On Saturday, a protest took place on Broad Street, marking International Worker’s Day. Various groups, including the local Trades Union Council, the National Union of Journalists and the Oxford Communist Corresponding Society, took part in a march, followed by a rally against government cuts to public services.
There was a particular focus on the issues of decreasing NHS funding and proposed privatization, and public sector pay freezes and cuts. The event also addressed the issues of the Trident nuclear deterrent, the Royal Mail, and solidarity between workers in the public and private sectors.
Bill McKeith, Assistant Secretary of the Oxford and District Trades Union Council, considered the protest to have been a success, saying that it was “very rousing, with lots of sympathy from the passers-by.” He also went on to praise speakers such as Joan Stewart, from the Oxfordshire Keep Our NHS Public campaign, Chad Croome, from the Communication Workers Union and Caroline Raine from the Palestine Solidarity Campaign for their contributions to the event.
Lorna Merry, the leader of the Public and Commercial Services Union’s Tax Justice Campaign also spoke about the effects of pay freezes on the real incomes of tax office employees and the effect that this was having on the effectiveness of the system that enforces payment of taxation.

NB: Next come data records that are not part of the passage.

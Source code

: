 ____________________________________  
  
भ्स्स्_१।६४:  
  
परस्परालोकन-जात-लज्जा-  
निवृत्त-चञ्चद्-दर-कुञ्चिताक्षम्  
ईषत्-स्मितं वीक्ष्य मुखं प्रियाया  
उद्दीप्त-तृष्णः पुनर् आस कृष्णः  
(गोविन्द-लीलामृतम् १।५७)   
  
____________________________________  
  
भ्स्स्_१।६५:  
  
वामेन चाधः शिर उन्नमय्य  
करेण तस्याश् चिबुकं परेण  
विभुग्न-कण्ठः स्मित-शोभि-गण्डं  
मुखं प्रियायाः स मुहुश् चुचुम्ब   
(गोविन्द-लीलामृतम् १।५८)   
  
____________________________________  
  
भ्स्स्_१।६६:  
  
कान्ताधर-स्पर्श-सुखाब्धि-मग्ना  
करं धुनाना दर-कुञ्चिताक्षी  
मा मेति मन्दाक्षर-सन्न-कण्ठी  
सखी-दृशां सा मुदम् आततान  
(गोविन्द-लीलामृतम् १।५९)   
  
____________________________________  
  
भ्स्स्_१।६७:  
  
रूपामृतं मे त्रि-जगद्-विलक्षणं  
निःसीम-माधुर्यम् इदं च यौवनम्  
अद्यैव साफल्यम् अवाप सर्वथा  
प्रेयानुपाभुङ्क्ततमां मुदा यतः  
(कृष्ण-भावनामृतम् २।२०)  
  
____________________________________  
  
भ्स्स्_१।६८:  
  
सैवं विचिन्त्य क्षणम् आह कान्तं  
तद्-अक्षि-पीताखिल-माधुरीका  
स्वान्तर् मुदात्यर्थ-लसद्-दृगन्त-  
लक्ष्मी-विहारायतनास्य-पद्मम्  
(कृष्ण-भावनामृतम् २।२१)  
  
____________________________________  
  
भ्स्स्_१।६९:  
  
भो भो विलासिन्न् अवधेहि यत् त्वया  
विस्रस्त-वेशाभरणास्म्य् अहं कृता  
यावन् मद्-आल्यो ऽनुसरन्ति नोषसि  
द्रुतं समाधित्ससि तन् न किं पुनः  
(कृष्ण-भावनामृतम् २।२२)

Daniel Turner, the publicity officer for the OULC agreed with the spirit of the protests, saying that “These protests send out a clear message to the Coalition Government that ordinary people recognise austerity isn’t working for them. The government’s economic plan has proved self-
defeating, and commentators from across the political spectrum rally against George Osborne’s intransigence.”
However, not all were impressed by the protest. One student onlooker described the event as “a bit tiny and pathetic”. Henry Tonks, the secretary of OUCA dismissed the content of the protests, claiming that “economic recovery has not proceeded as swiftly as we would have wished. But we were becalmed by neoliberal economics, of the sort once embraced so amorously by the Labour Party, and the Coalition Government has correctly seen that old-fashioned thrift will get the ship of state sailing again. I might add old-fashioned thrift in partnership with much higher taxation on large businesses and on the rich – a soupcon of noblesse oblige.”